At length, Wood describes meeting Manson, a.k.a. Brian Warner, when she was 18 (he was 37), the beginnings of their romance and disturbing allegations about how she was abused, including a music video in which their interactions prompted concern among members of the crew. Manson declined an interview, but his legal counsel provided a detailed statement to the filmmakers saying that he “vehemently denies any and all claims of sexual assault or abuse of anyone,” and that former partners had “weaponized” consensual relationships into “fabricated horror stories.”
“Phoenix Rising” proves most compelling during the first part, which includes a step-by-step breakdown of common patterns that domestic abusers follow to control and intimidate victims. That chapter incorporates Wood’s family issues and history, moving to Hollywood after her parents separated and becoming a child star, appearing in the extremely edgy “Thirteen,” a stark independent film about troubled teens.

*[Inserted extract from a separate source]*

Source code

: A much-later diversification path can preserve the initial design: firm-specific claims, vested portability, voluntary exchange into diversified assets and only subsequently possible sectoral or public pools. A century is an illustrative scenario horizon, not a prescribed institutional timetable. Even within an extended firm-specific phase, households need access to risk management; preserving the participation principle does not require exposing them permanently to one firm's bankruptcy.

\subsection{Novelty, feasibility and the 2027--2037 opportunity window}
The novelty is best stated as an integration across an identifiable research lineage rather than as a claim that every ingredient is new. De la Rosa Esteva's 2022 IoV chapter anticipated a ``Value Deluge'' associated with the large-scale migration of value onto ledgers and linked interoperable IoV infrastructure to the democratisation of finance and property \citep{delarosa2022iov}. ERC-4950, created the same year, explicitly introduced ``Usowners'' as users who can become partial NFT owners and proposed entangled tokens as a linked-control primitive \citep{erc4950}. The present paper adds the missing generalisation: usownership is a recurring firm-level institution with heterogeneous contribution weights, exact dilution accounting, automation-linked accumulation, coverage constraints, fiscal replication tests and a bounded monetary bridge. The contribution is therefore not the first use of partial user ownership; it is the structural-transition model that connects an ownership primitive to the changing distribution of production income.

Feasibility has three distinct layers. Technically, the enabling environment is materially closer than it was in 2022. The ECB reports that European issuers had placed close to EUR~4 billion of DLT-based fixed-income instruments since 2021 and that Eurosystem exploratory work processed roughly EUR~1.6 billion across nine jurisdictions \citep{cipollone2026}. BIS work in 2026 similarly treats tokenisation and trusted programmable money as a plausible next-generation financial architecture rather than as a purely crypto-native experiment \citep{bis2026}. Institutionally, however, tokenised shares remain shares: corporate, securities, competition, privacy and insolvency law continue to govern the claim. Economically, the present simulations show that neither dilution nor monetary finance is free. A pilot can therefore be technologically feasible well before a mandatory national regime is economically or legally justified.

Wood, who was 14 while shooting the movie, discusses her discomfort with certain scenes, including one in which she had to make out with a 23-year-old actor. After that role, she recalls being offered various “Lolita”-type parts, and notes that Manson referenced the movie when they first met.
The documentary clearly comes with a specific mission in mind, shining light on the issue of domestic violence through the lens of Wood’s advocacy. Toward that end, HBO is partnering with RAINN (Rape, Abuse & Incest National Network) and other organizations to ensure that the embers stoked by “Phoenix Rising” don’t end there.
“Phoenix Rising” will air March 15-16 at 9 p.m. ET on HBO, which, like CNN, is a unit of WarnerMedia.